Recommendation 1. Meet New START early – New START provides that reductions will be implemented within seven years of entry into force (February 5, 2018). The sides could implement the reductions faster and might consider announcing, as parallel steps, that they will implement the reductions prior to the 2015 NPT review conference. In addition, the United States could take off of operational status all of the strategic nuclear weapons it would be reducing.

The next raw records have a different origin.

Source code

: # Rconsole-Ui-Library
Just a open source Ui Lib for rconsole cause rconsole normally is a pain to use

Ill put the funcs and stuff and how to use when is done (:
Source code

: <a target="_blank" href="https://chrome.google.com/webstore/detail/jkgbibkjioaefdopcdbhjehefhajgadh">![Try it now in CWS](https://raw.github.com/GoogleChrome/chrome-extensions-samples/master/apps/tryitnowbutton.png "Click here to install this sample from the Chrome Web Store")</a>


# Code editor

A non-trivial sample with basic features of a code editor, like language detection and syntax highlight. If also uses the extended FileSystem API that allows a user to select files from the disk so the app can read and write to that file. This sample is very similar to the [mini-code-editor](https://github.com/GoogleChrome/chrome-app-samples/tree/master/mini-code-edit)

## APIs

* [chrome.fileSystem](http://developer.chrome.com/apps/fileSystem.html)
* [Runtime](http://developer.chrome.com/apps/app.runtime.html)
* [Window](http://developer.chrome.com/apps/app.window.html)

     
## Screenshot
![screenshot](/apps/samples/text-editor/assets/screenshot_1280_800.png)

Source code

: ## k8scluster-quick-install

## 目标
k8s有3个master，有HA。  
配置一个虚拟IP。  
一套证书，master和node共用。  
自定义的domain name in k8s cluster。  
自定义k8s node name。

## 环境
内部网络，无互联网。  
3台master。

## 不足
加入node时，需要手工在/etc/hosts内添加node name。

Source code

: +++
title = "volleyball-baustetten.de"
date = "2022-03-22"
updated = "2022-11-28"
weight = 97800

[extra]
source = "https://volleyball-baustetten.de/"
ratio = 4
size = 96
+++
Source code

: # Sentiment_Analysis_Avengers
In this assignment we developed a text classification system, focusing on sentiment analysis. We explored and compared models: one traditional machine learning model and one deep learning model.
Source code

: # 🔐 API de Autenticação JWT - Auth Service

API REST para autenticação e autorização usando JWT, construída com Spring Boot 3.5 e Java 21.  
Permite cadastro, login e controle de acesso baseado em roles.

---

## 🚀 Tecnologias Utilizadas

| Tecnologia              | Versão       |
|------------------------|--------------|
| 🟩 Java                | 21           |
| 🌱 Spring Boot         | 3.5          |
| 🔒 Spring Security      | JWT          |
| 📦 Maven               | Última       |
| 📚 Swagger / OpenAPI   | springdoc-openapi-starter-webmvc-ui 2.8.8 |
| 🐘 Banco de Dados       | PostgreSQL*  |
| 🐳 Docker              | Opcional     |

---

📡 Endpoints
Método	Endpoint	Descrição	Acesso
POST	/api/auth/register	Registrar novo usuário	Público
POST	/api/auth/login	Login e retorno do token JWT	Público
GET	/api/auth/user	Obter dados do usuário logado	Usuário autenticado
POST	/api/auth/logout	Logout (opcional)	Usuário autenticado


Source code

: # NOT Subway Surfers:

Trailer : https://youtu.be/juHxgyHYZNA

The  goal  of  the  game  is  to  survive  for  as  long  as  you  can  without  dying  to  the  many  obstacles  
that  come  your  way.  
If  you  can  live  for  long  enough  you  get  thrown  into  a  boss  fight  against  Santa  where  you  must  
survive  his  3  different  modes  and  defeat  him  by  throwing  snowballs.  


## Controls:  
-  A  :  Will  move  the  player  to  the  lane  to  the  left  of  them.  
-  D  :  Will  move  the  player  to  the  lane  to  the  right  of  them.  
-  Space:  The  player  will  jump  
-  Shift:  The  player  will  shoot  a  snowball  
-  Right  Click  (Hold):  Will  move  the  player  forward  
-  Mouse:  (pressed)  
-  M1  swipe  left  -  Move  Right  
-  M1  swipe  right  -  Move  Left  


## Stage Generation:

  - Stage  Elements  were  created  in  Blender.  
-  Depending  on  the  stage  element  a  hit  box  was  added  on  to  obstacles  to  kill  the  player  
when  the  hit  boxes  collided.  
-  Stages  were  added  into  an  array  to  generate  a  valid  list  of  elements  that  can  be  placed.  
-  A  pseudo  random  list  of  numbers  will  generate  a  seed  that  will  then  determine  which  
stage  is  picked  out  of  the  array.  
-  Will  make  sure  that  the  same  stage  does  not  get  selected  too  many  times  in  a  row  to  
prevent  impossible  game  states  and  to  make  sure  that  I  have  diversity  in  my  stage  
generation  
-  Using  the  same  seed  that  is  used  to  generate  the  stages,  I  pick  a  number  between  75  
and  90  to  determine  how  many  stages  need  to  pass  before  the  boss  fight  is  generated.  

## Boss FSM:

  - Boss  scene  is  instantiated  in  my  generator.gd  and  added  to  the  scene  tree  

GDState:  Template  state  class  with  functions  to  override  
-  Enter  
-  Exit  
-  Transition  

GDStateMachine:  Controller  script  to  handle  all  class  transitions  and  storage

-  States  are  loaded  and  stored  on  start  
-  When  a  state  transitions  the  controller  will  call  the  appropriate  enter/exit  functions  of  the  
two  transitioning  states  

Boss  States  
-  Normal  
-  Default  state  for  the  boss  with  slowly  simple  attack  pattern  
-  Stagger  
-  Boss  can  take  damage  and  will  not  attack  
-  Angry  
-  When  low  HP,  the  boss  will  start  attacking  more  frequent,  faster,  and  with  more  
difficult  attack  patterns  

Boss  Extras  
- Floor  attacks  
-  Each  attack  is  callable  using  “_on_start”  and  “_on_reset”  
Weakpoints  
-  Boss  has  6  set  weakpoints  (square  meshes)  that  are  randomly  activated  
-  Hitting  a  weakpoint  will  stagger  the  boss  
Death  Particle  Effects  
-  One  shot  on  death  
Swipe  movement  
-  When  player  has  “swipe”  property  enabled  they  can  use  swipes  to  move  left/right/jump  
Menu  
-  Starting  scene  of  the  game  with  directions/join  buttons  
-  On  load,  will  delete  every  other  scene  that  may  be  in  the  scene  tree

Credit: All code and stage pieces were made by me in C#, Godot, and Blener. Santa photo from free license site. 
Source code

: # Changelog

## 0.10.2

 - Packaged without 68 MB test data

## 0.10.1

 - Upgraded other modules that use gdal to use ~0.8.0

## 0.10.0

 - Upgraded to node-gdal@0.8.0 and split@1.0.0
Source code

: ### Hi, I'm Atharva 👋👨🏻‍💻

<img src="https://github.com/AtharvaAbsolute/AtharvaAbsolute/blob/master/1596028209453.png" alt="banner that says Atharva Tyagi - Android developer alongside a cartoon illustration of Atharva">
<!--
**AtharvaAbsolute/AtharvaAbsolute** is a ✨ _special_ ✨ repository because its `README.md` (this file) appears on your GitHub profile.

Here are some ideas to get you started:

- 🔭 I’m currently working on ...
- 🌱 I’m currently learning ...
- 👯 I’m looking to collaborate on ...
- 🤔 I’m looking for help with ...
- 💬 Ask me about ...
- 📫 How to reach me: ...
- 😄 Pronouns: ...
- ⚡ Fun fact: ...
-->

Recommendation 2. Make progress on nonstrategic weapons – The United States and Russia could lay the groundwork for reducing non-strategic nuclear weapons, thereby expediting the process for a future treaty. To make treaty negotiations easier, the United States and Russia could work towards a shared definition of non-strategic nuclear weapons. The United States should, of course, work closely with its allies on this issue. The United States and Russia could also increase transparency and work towards verification of non-strategic stockpiles and start discussions to better understand each other’s national security challenges and interests that have led to the nonstrategic stockpiles and postures that each retain. Steps include reciprocally disclosing aggregate numbers of nonstrategic weapons - beginning with 1991 data and working toward current data. Work on verification of nonstrategic stockpiles could begin by creating pilot programs to verify the absence of nonstrategic weapons at facilities that housed them prior to implementation of the PNI. The two sides could also initiate lab-to-lab cooperation to resolve technical challenges for verifying warhead-level reductions and dismantlement.
Recommendation 3. Implement mutual reductions below New START, including non strategic weapons – The United States could communicate to Russia that the United States is prepared to go to lower levels of nuclear weapons as a matter of national policy, consistent with the strategy developed in the Nuclear Posture Review, if Russia is willing to reciprocate. This could improve stability by reducing Russia’s incentive to deploy a new heavy ICBM. Similarly, the two sides could define cooperative steps for reduction of nonstrategic weapons including appropriate verification measures. The United States, in considering whether or not to implement specific options for reducing strategic nuclear forces and nonstrategic weapons, will have to address lingering concerns over asymmetries between U.S. and Russian stockpile composition, force structures and reconstitution capabilities, particularly considering the imbalance between U.S. and Russian nonstrategic forces, which some believe will become more salient as strategic weapons are reduced. As we noted in our earlier ISAB report on “Mutual Assured Stability,”[11] the Kissinger-Scowcroft eight “key facts”[12] should be taken into account in evaluating specific options for further reductions.